Re: S3 vs HDFS

2015-07-12 Thread Steve Loughran

On 11 Jul 2015, at 19:20, Aaron Davidson 
ilike...@gmail.commailto:ilike...@gmail.com wrote:

Note that if you use multi-part upload, each part becomes 1 block, which allows 
for multiple concurrent readers. One would typically use fixed-size block sizes 
which align with Spark's default HDFS block size (64 MB, I think) to ensure the 
reads are aligned.


aah, I wasn't going to introduce that complication.

As Aaron says, if you do multipart uploads to S3, you do get each part into its 
own block

What we don't have in the S3 REST APIs is determining the partition count, 
hence block size. Instead the block size reported to Spark is simply the value 
of a constant set in the configuration.


If you are trying to go multipart for performance:

1. you need to have a consistent block size across all your datasets
2. In your configurations, fs.s3n.multipart.uploads.block.size == 
fs.s3n.block.size
http://hadoop.apache.org/docs/current/hadoop-aws/tools/hadoop-aws/index.html




Re: S3 vs HDFS

2015-07-11 Thread Aaron Davidson
Note that if you use multi-part upload, each part becomes 1 block, which
allows for multiple concurrent readers. One would typically use fixed-size
block sizes which align with Spark's default HDFS block size (64 MB, I
think) to ensure the reads are aligned.

On Sat, Jul 11, 2015 at 11:14 AM, Steve Loughran ste...@hortonworks.com
wrote:

  seek() is very, very expensive on s3, even short forward seeks. If your
 code does a lot of, it will kill performance. (forward seeks are better in
 s3a, which with Hadoop 2.3 is now something safe to use, and in the s3
 client that Amazon include in EMR), but its still sluggish.

  The other killers are
  -anything involving renaming files or directories
  -copy operations
  -listing lots of files.

  Finally, S3 is HDD backed,1 file == 1 block. In HDFS while you can have
 3 processes reading different replicas of the same block of a file —giving
 3x the bandwidth, disk bandwidth from an s3 object will be shared by all
 readers. The more readers: the worse performance


  On 9 Jul 2015, at 14:31, Daniel Darabos daniel.dara...@lynxanalytics.com
 wrote:

  I recommend testing it for yourself. Even if you have no application,
 you can just run the spark-ec2 script, log in, run spark-shell and try
 reading files from an S3 bucket and from hdfs://master IP:9000/. (This is
 the ephemeral HDFS cluster, which uses SSD.)

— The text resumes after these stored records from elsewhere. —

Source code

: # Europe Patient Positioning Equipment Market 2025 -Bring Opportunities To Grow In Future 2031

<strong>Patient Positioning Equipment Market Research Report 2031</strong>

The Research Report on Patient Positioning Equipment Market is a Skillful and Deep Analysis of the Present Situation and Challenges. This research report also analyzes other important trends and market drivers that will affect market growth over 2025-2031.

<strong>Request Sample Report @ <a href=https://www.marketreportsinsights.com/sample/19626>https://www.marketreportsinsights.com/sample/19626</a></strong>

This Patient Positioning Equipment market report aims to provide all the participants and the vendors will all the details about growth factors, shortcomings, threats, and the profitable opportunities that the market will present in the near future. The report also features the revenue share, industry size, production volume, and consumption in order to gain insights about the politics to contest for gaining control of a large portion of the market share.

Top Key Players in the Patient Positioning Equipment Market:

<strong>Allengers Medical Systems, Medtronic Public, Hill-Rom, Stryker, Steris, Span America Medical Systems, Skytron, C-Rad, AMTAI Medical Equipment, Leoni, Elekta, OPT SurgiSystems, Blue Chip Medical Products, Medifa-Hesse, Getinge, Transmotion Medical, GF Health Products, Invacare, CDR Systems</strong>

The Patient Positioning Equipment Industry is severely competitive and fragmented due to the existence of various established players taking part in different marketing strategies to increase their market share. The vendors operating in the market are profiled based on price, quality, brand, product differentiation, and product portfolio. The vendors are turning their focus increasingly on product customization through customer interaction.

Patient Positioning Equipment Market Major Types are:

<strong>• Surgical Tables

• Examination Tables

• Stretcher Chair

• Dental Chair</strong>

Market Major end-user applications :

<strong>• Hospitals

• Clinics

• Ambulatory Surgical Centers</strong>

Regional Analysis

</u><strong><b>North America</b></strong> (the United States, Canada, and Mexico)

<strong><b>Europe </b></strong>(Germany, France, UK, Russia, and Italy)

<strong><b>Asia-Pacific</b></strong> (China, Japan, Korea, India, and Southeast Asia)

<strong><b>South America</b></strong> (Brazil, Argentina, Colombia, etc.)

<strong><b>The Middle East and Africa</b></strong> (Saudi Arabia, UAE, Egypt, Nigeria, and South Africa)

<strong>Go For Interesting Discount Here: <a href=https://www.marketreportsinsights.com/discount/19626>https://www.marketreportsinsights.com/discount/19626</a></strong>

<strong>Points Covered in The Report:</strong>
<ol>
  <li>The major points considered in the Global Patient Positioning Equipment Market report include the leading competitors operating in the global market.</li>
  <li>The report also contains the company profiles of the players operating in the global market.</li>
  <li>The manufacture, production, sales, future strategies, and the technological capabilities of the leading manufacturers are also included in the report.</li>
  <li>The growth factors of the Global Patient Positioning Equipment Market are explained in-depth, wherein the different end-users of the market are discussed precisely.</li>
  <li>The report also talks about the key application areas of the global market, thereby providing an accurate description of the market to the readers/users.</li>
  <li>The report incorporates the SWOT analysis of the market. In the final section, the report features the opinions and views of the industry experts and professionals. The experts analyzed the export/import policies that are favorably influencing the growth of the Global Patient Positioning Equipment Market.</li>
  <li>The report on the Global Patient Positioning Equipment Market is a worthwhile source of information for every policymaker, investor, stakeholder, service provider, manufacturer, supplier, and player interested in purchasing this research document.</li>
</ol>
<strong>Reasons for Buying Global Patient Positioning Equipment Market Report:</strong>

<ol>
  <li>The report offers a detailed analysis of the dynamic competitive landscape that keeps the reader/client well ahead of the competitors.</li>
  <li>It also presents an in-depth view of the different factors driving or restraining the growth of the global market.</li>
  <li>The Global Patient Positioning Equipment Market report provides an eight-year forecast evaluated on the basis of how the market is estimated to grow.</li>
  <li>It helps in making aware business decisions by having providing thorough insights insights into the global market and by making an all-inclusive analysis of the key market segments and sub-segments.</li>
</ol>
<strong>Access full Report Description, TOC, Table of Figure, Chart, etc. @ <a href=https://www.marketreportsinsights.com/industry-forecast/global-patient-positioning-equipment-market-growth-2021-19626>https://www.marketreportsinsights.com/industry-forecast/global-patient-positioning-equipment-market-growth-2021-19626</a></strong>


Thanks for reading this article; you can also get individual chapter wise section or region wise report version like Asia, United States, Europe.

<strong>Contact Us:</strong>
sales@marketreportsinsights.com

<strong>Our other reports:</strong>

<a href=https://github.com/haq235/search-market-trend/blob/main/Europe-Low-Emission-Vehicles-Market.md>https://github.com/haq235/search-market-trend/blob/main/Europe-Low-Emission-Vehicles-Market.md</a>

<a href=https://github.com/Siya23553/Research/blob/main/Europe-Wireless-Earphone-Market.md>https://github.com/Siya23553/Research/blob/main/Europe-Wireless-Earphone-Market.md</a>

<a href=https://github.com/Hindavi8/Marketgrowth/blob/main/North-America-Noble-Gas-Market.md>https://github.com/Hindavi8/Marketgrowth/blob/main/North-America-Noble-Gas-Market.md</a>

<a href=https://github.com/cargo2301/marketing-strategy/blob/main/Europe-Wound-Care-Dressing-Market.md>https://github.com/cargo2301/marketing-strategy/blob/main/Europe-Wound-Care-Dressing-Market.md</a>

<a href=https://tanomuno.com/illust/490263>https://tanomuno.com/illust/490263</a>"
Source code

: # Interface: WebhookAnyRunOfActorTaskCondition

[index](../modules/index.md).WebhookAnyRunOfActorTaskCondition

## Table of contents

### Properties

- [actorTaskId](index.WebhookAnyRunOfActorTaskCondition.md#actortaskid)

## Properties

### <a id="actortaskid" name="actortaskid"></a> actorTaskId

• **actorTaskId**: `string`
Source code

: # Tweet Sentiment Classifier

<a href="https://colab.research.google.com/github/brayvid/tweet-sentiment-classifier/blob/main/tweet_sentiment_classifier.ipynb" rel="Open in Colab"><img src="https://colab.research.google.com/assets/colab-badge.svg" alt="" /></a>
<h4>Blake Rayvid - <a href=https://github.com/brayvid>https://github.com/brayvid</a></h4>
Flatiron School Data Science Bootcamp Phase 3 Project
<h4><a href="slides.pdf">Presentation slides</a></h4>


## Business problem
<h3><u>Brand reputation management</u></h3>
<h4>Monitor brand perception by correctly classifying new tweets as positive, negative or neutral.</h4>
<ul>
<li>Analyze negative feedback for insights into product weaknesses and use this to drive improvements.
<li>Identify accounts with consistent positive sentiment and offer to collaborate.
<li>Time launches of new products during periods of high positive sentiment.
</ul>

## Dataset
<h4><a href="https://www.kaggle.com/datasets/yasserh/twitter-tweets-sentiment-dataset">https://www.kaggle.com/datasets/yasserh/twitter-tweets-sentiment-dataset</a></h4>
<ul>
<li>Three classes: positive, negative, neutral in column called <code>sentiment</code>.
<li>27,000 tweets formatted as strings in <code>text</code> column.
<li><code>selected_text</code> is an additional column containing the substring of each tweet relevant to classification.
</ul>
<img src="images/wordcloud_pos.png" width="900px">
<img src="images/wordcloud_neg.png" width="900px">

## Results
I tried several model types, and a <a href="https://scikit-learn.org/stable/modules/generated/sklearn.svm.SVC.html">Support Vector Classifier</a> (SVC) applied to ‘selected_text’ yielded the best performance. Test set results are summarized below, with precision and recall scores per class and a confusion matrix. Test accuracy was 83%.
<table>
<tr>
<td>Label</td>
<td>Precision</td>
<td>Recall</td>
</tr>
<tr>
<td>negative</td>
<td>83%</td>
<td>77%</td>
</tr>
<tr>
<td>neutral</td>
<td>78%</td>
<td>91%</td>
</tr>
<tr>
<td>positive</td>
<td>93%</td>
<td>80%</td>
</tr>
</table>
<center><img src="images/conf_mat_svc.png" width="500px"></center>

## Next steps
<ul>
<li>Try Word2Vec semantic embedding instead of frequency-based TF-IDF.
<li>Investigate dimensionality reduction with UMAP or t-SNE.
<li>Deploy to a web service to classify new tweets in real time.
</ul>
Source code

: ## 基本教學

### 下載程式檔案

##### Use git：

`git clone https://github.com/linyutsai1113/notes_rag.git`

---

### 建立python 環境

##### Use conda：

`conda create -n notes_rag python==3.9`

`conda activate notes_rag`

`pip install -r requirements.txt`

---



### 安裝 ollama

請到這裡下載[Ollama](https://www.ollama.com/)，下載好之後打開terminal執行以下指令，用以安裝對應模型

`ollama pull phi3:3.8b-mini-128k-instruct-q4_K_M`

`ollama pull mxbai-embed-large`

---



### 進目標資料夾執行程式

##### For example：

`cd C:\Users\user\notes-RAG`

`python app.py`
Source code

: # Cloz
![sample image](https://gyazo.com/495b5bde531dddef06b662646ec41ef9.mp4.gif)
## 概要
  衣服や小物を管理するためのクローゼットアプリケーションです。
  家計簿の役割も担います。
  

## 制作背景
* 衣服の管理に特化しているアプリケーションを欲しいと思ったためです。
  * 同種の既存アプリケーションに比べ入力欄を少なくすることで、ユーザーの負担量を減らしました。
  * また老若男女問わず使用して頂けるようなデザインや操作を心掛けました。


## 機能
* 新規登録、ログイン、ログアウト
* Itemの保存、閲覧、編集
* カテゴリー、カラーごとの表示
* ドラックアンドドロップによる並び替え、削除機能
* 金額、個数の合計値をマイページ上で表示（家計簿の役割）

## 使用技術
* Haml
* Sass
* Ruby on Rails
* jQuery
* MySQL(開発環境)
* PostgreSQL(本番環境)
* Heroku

  I just tested our application this way yesterday and found the SSD-based
 HDFS to outperform S3 by a factor of 2. I don't know the cause. It may be
 locality like Akhil suggests, or SSD vs HDD (assuming S3 is HDD-backed). Or
 the HDFS client library and protocol are just better than the S3 versions
 (which is HTTP-based and uses some 6-year-old libraries).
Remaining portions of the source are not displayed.